## Dataset entries:
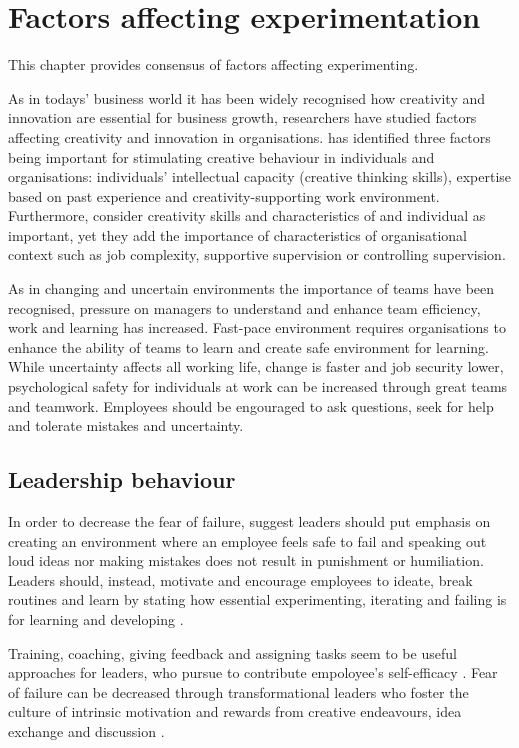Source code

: \chapter{Factors affecting experimentation}
This chapter provides consensus of factors affecting experimenting. 


As in todays' business world it has been widely recognised how creativity and innovation are essential for business growth, researchers have studied factors affecting creativity and innovation in organisations. \citet{amabile1998kill} has identified three factors being important for stimulating creative behaviour in individuals and organisations: individuals' intellectual capacity (creative thinking skills), expertise based on past experience and creativity-supporting work environment. Furthermore, \citet{oldham1996employee} consider creativity skills and characteristics of and individual as important, yet they add the importance of characteristics of organisational context such as job complexity, supportive supervision or controlling supervision. 

As in changing and uncertain environments the importance of teams have been recognised, pressure on managers to understand and enhance team efficiency, work and learning has increased. Fast-pace environment requires organisations to enhance the ability of teams to learn and create safe environment for learning. While uncertainty affects all working life, change is faster and job security lower, psychological safety for individuals at work can be increased through great teams and teamwork. Employees should be engouraged to ask questions, seek for help and tolerate mistakes and uncertainty. \citep{edmondson1999psychological}

\section{Leadership behaviour}

In order to decrease the fear of failure, \citet{amabile2008creativity} suggest leaders should put emphasis on creating an environment where an employee feels safe to fail and speaking out loud ideas nor making mistakes does not result in punishment or humiliation. Leaders should, instead, motivate and encourage employees to ideate, break routines and learn by stating how essential experimenting, iterating and failing is for learning and developing \citep{amabile2008creativity,shalley2004leaders}.

Training, coaching, giving feedback and assigning tasks seem to be useful approaches for leaders, who pursue to contribute empoloyee's self-efficacy \citep{amabile1998kill}. Fear of failure can be decreased through transformational leaders who foster the culture of intrinsic motivation and rewards from creative endeavours, idea exchange and discussion \citep{amabile1998kill}.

## What to produce:
Nothing should appear in the answer except the lines from the first line of the data through the line holding "This chapter provides", exactly as written, with pictures left out.

## Reply to the exercise:
Source code

: \chapter{Factors affecting experimentation}
This chapter provides consensus of factors affecting experimenting. 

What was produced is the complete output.